== Data supplied

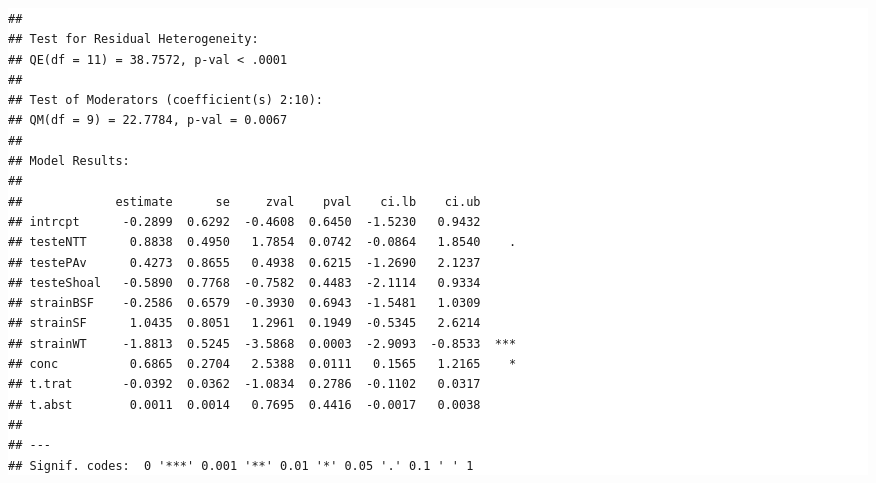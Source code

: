     ## 
    ## Test for Residual Heterogeneity: 
    ## QE(df = 11) = 38.7572, p-val < .0001
    ## 
    ## Test of Moderators (coefficient(s) 2:10): 
    ## QM(df = 9) = 22.7784, p-val = 0.0067
    ## 
    ## Model Results:
    ## 
    ##             estimate      se     zval    pval    ci.lb    ci.ub     
    ## intrcpt      -0.2899  0.6292  -0.4608  0.6450  -1.5230   0.9432     
    ## testeNTT      0.8838  0.4950   1.7854  0.0742  -0.0864   1.8540    .
    ## testePAv      0.4273  0.8655   0.4938  0.6215  -1.2690   2.1237     
    ## testeShoal   -0.5890  0.7768  -0.7582  0.4483  -2.1114   0.9334     
    ## strainBSF    -0.2586  0.6579  -0.3930  0.6943  -1.5481   1.0309     
    ## strainSF      1.0435  0.8051   1.2961  0.1949  -0.5345   2.6214     
    ## strainWT     -1.8813  0.5245  -3.5868  0.0003  -2.9093  -0.8533  ***
    ## conc          0.6865  0.2704   2.5388  0.0111   0.1565   1.2165    *
    ## t.trat       -0.0392  0.0362  -1.0834  0.2786  -0.1102   0.0317     
    ## t.abst        0.0011  0.0014   0.7695  0.4416  -0.0017   0.0038     
    ## 
    ## ---
    ## Signif. codes:  0 '***' 0.001 '**' 0.01 '*' 0.05 '.' 0.1 ' ' 1
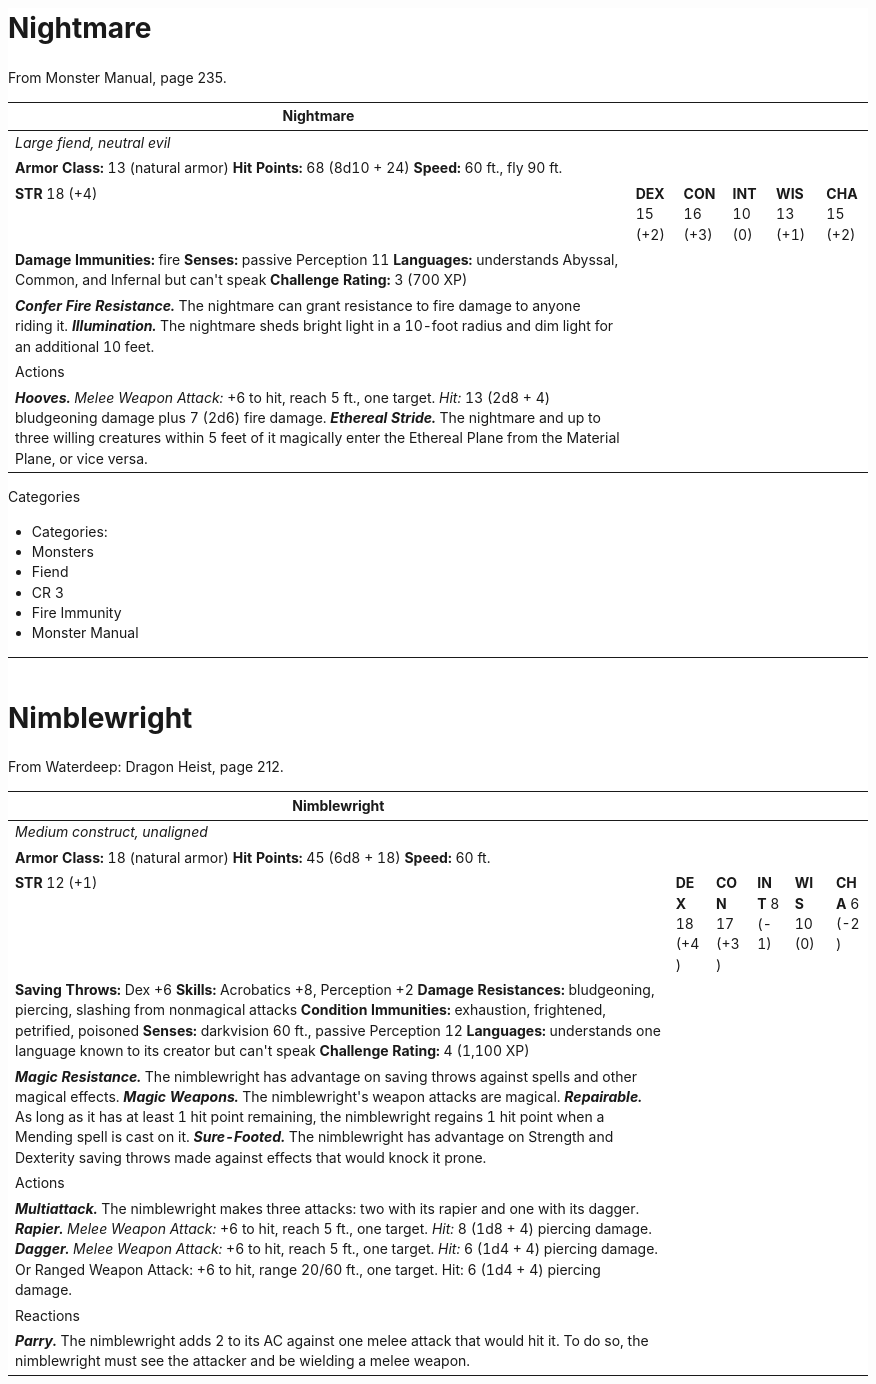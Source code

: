 # Nightmare

From Monster Manual, page 235.

| Nightmare | | | | | |
| --- | --- | --- | --- | --- | --- |
| *Large fiend, neutral evil* | | | | | |
| **Armor Class:** 13 (natural armor)  **Hit Points:** 68 (8d10 + 24)  **Speed:** 60 ft., fly 90 ft. | | | | | |
| **STR**  18 (+4) | **DEX**  15 (+2) | **CON**  16 (+3) | **INT**  10 (0) | **WIS**  13 (+1) | **CHA**  15 (+2) |
| **Damage Immunities:** fire  **Senses:** passive Perception 11  **Languages:** understands Abyssal, Common, and Infernal but can't speak  **Challenge Rating:** 3 (700 XP) | | | | | |
| ***Confer Fire Resistance.*** The nightmare can grant resistance to fire damage to anyone riding it.  ***Illumination.*** The nightmare sheds bright light in a 10-foot radius and dim light for an additional 10 feet. | | | | | |
| Actions | | | | | |
| ***Hooves.** Melee Weapon Attack:* +6 to hit, reach 5 ft., one target. *Hit:* 13 (2d8 + 4) bludgeoning damage plus 7 (2d6) fire damage.  ***Ethereal Stride.*** The nightmare and up to three willing creatures within 5 feet of it magically enter the Ethereal Plane from the Material Plane, or vice versa. | | | | | |

Categories  

* Categories:
* Monsters
* Fiend
* CR 3
* Fire Immunity
* Monster Manual

---

# Nimblewright

From Waterdeep: Dragon Heist, page 212.

| Nimblewright | | | | | |
| --- | --- | --- | --- | --- | --- |
| *Medium construct, unaligned* | | | | | |
| **Armor Class:** 18 (natural armor)  **Hit Points:** 45 (6d8 + 18)  **Speed:** 60 ft. | | | | | |
| **STR**  12 (+1) | **DEX**  18 (+4) | **CON**  17 (+3) | **INT**  8 (-1) | **WIS**  10 (0) | **CHA**  6 (-2) |
| **Saving Throws:** Dex +6  **Skills:** Acrobatics +8, Perception +2  **Damage Resistances:** bludgeoning, piercing, slashing from nonmagical attacks  **Condition Immunities:** exhaustion, frightened, petrified, poisoned  **Senses:** darkvision 60 ft., passive Perception 12  **Languages:** understands one language known to its creator but can't speak  **Challenge Rating:** 4 (1,100 XP) | | | | | |
| ***Magic Resistance.*** The nimblewright has advantage on saving throws against spells and other magical effects.  ***Magic Weapons.*** The nimblewright's weapon attacks are magical.  ***Repairable.*** As long as it has at least 1 hit point remaining, the nimblewright regains 1 hit point when a Mending spell is cast on it.  ***Sure-Footed.*** The nimblewright has advantage on Strength and Dexterity saving throws made against effects that would knock it prone. | | | | | |
| Actions | | | | | |
| ***Multiattack.*** The nimblewright makes three attacks: two with its rapier and one with its dagger.  ***Rapier.** Melee Weapon Attack:* +6 to hit, reach 5 ft., one target. *Hit:* 8 (1d8 + 4) piercing damage.  ***Dagger.** Melee Weapon Attack:* +6 to hit, reach 5 ft., one target. *Hit:* 6 (1d4 + 4) piercing damage. Or Ranged Weapon Attack: +6 to hit, range 20/60 ft., one target. Hit: 6 (1d4 + 4) piercing damage. | | | | | |
| Reactions | | | | | |
| ***Parry.*** The nimblewright adds 2 to its AC against one melee attack that would hit it. To do so, the nimblewright must see the attacker and be wielding a melee weapon. | | | | | |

====

● **Work instruction**
Wherever a line of the data holds "would", copy that line.

● **Problem solution**
| ***Magic Resistance.*** The nimblewright has advantage on saving throws against spells and other magical effects.  ***Magic Weapons.*** The nimblewright's weapon attacks are magical.  ***Repairable.*** As long as it has at least 1 hit point remaining, the nimblewright regains 1 hit point when a Mending spell is cast on it.  ***Sure-Footed.*** The nimblewright has advantage on Strength and Dexterity saving throws made against effects that would knock it prone. | | | | | |
| ***Parry.*** The nimblewright adds 2 to its AC against one melee attack that would hit it. To do so, the nimblewright must see the attacker and be wielding a melee weapon. | | | | | |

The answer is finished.